2 Values from P1 and 3 values from P2 would be sent to Driver node. So, less network traffic as oppeosed to groupBykey.

Difference between GroupByKey and ReduceByKey

http://www.ruxizhang.com/blog/spark-difference-between-reducebykey-groupbykey

                                                 foldBykey


fold() is similar to reduce() except that it takes an Initial value 'Zero value'. Also, there is difference in syntax and kind of inputs

fold(acc:T)((acc,value) => acc)

It has following three things

1. T is the data type of RDD
2. acc is accumulator of type T which will be return value of the fold operation.
3. A function , which will be called for each element in rdd with previous accumulator.

List (1,2,3,4)
fold(5)((acc,val) => acc + val)

In the first iteration,

acc = 5 and val = 1 which will go as input to fold(). here acc + val will be applied, so 5 + 1 =6.

In second iteration,

acc = 6 which is the result of 1st Iteration and val is the next item in the list i.e 2. Now, the Input to fold() is (6,2). so 6 + 2 = 8

In third iteration,
acc = 8 and val = 3.

foldbykey acts on pair RDD's, yet the concept is same.

                                     combineByKey



1. create combiner - First value for a specific key in a specific partition.
i/p: (v)
o/p: (v,1)

2. Merge value - Second value of a specific key in a specific partition and (v,1) from create combine would be carried to this as (accum : (Int,Int),v)

i/p: (accum : (Int,Int),v)
o/p: (key,(total,count))

3. Merge combiner - merges all the values across the partitions in the executors and sends the data back to the driver.

i/p: (accum1: (Int,Int), accum2: (Int,Int))
o/p: (key, (totalAcrossAllPartitions, countAcrossAllPartitions)).

code:


val marks = List(("a",30),("a",20),("b",15),("c",10),("b",5),("a",40),("b",30),("c",15),("a",10),("b",20),("c",10))


val rddmarks = sc.parallelize(marks,2)

val createScorecombiner = (score: Int) => { 
(score,1)
}

val createmergecombiner = (accum: (Int,Int),newmarks: Int)  => {
val (totalscores, countScores) = accum
(totalscores + newmarks, countScores +1)
}

val createmergevalues = (accum1: (Int,Int), accum2: (Int,Int)) => {
      val (totalscores1, countScores1) = accum1
      val (totalscores2, countScores2) = accum2
      (totalscores1 + totalscores2, countScores1 + countScores2)
}

val totalvalscount = rddmarks.combineByKey(createScorecombiner,createmergecombiner,createmergevalues)

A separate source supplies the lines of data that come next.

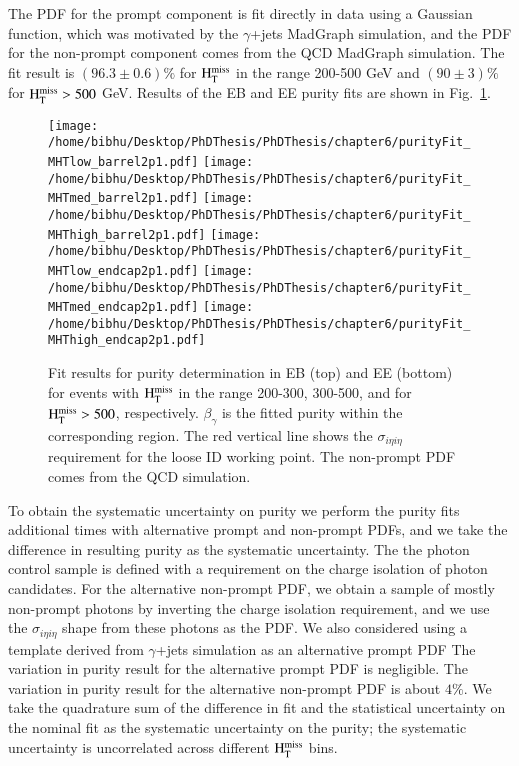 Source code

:  The PDF for the prompt component is fit directly in data
using a Gaussian function, which was motivated by the $\gamma$+jets 
{\sc MadGraph} simulation, and the PDF for the non-prompt component comes from the QCD 
{\sc MadGraph} simulation.    The fit result is $(96.3 \pm 0.6)\%$ for $\rm H_{T}^{miss}$ in the range 200-500 GeV 
and $(90 \pm 3)\%$ for $\rm H_{T}^{miss} > 500$ GeV. Results of the EB and EE purity fits are shown in Fig.~\ref{fig:purity}. 

\begin{figure}[h]
\begin{center}
\texttt{[image: /home/bibhu/Desktop/PhDThesis/PhDThesis/chapter6/purityFit\_MHTlow\_barrel2p1.pdf]} 
\texttt{[image: /home/bibhu/Desktop/PhDThesis/PhDThesis/chapter6/purityFit\_MHTmed\_barrel2p1.pdf]} 
\texttt{[image: /home/bibhu/Desktop/PhDThesis/PhDThesis/chapter6/purityFit\_MHThigh\_barrel2p1.pdf]} 
\texttt{[image: /home/bibhu/Desktop/PhDThesis/PhDThesis/chapter6/purityFit\_MHTlow\_endcap2p1.pdf]} 
\texttt{[image: /home/bibhu/Desktop/PhDThesis/PhDThesis/chapter6/purityFit\_MHTmed\_endcap2p1.pdf]} 
\texttt{[image: /home/bibhu/Desktop/PhDThesis/PhDThesis/chapter6/purityFit\_MHThigh\_endcap2p1.pdf]} 
\caption{Fit results for purity determination in EB (top) and EE (bottom) for events with $\rm H_{T}^{miss}$ in the range 200-300, 300-500, and for $\rm H_{T}^{miss} > 500$, 
respectively.  $\beta_\gamma$ is the fitted purity within the corresponding region.  The red vertical line shows the $\sigma_{i\eta i\eta}$  requirement for the loose ID working point.  The non-prompt PDF comes from the QCD simulation.}
\label{fig:purity}
\end{center}
\end{figure}






To obtain the systematic uncertainty on purity we perform the purity fits additional times with alternative prompt and 
non-prompt PDFs, and we take the difference in resulting purity as the systematic uncertainty.  The %
the photon control sample is defined with a requirement on the charge isolation of photon candidates.
For the alternative non-prompt PDF, we obtain a sample of mostly non-prompt photons by inverting 
the charge isolation requirement, and we use the $\sigma_{i\eta i\eta}$ shape from these photons as the PDF.
We also considered using a template derived from $\gamma$+jets simulation as an alternative prompt PDF
The variation in purity result for the alternative prompt PDF is negligible.  
The variation in purity result for the alternative non-prompt PDF is about $4\%$.
We take the quadrature sum of the difference in fit and the statistical uncertainty on the nominal fit as the systematic 
uncertainty on the purity; the systematic uncertainty is uncorrelated across different $\rm H_{T}^{miss}$ bins.



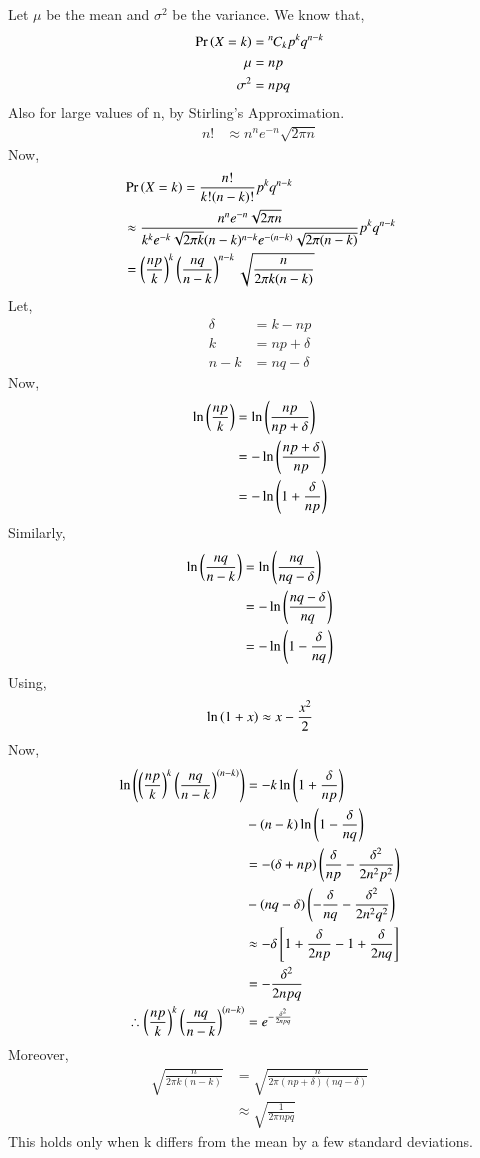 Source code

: \documentclass[journal,12pt,twocolumn]{IEEEtran}
\newcommand{\permcomb}[4][0mu]{{{}^{#3}\mkern#1#2_{#4}}}
\newcommand{\comb}[1][-1mu]{\permcomb[#1]{C}}
\begin{document}
\begin{enumerate}
Let $\mu$ be the mean and $\sigma^2$ be the variance.
We know that,
\begin{align}
    \pr{X=k} &= \comb{n}{k}p^kq^{n-k}\\
    \mu &= np\\
    \sigma^2 &= npq
\end{align}
Also for large values of n, by Stirling's Approximation.
\begin{align}
    n! &\approx n^n e^{-n} \sqrt{2\pi n}
\end{align}
Now,
\begin{align}
    &\Pr\left(X = k\right) = \frac{n!}{k!(n-k)!}p^kq^{n-k}\\
    &\approx \frac{n^n e^{-n} \sqrt{2\pi n}}{k^k e^{-k} \sqrt{2\pi k} (n-k)^{n-k} e^{-(n-k)} \sqrt{2\pi (n-k)}} p^k q^{n-k}\\
    &= \left(\frac{np}{k}\right)^k \left(\frac{nq}{n-k}\right)^{n-k} \sqrt{\frac{n}{2\pi k(n-k)}}
\end{align}
Let,
\begin{align}
    \delta &= k - np\\  
    k &= np + \delta\\
    n-k &= nq -\delta
\end{align}
Now,
\begin{align}
    \ln{\ensuremath{\left(\frac{np}{k}\right)}}&= \ln{\ensuremath{\left(\frac{np}{np+\delta}\right)}}\\
    &= -\ln{\ensuremath{\left(\frac{np+\delta}{np}\right)}}\\
    &= -\ln{\ensuremath{\left(1+\frac{\delta}{np}\right)}}
\end{align}
Similarly,
\begin{align}
    \ln{\ensuremath{\left(\frac{nq}{n-k}\right)}}&= \ln{\ensuremath{\left(\frac{nq}{nq-\delta}\right)}}\\
    &= -\ln{\ensuremath{\left(\frac{nq-\delta}{nq}\right)}}\\
    &= -\ln{\ensuremath{\left(1-\frac{\delta}{nq}\right)}}
\end{align}
Using,
\begin{align}
    \ln{\ensuremath{\left(1+x\right)}} \approx x-\frac{x^2}{2}
\end{align}
Now,
\begin{align}
    \ln{\ensuremath{\left(\left(\frac{np}{k}\right)^k \left(\frac{nq}{n-k}\right)^{(n-k)}\right)}}&=-k\ln{\ensuremath{\left(1+\frac{\delta}{np}\right)}}\nonumber\\
    &-(n-k)\ln{\ensuremath{\left(1-\frac{\delta}{nq}\right)}}\\
    &=-(\delta + np)\left(\frac{\delta}{np}-\frac{\delta^2}{2n^2 p^2}\right)\nonumber\\
    &-(nq-\delta)\left(-\frac{\delta}{nq}-\frac{\delta^2}{2n^2q^2}\right)\\
    &\approx -\delta {}\left[1+\frac{\delta}{2np}-1+\frac{\delta}{2nq}\right]\\
    &= - \frac{\delta^2}{2npq}\\
    \therefore \left(\frac{np}{k}\right)^k \left(\frac{nq}{n-k}\right)^{(n-k)}&=e^{-\frac{\delta^2}{2npq}}
\end{align}
Moreover,
\begin{align}
    \sqrt{\frac{n}{2\pi k(n-k)}} &= \sqrt{\frac{n}{2\pi (np+\delta)(nq-\delta)}}\\
    &\approx \sqrt{\frac{1}{2\pi npq}}
\end{align}
This holds only when k differs from the mean by a few standard deviations.


\end{enumerate}
\end{document}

def calculateAvg(collector: (String, (Int, Int))) =
      {
      val (keyname, (totalmarks, count)) = collector
      val avg = totalmarks/count
      (keyname,avg)
      }

val out = totalvalscount.map(calculateAvg)

out.collect

                                   

                                 aggregateByKey


In aggregateBykey- initial value could be 0, In this case 

P1
(foo, A)
(foo, A)
(bar, C)
(foo, A)

P2
(foo, B)
(bar, C)
(bar, D)
(foo, A)

aggregrateBykey(0)(((accum: x, val: y) => accum + 1), (acc1: Int, acc2: Int))     //In this case we are completely ignoring values like A,A,C,A,B,C,D,A.

Step 1: Initial accum value is 0, so

(accum: x, val: y) => accum + 1) = x is 0 and y is A. As we are ignoring value so accum + 1 = 0 + 1

Step 2: Now, (accum: x, val: y) => accum + 1) = x is 1 and operation applied is accum + 1 = 1 + 1 = 2

Step 3: Initial accum value is 0, so   //Here new key bar has encountered.

(accum: x, val: y) => accum + 1) = x is 0 and y is C. As we are ignoring value so accum + 1 = 0 + 1


Difference between AggregateBykey and combineBykey lies in input type of  functions mergeValues, mergeCombiner.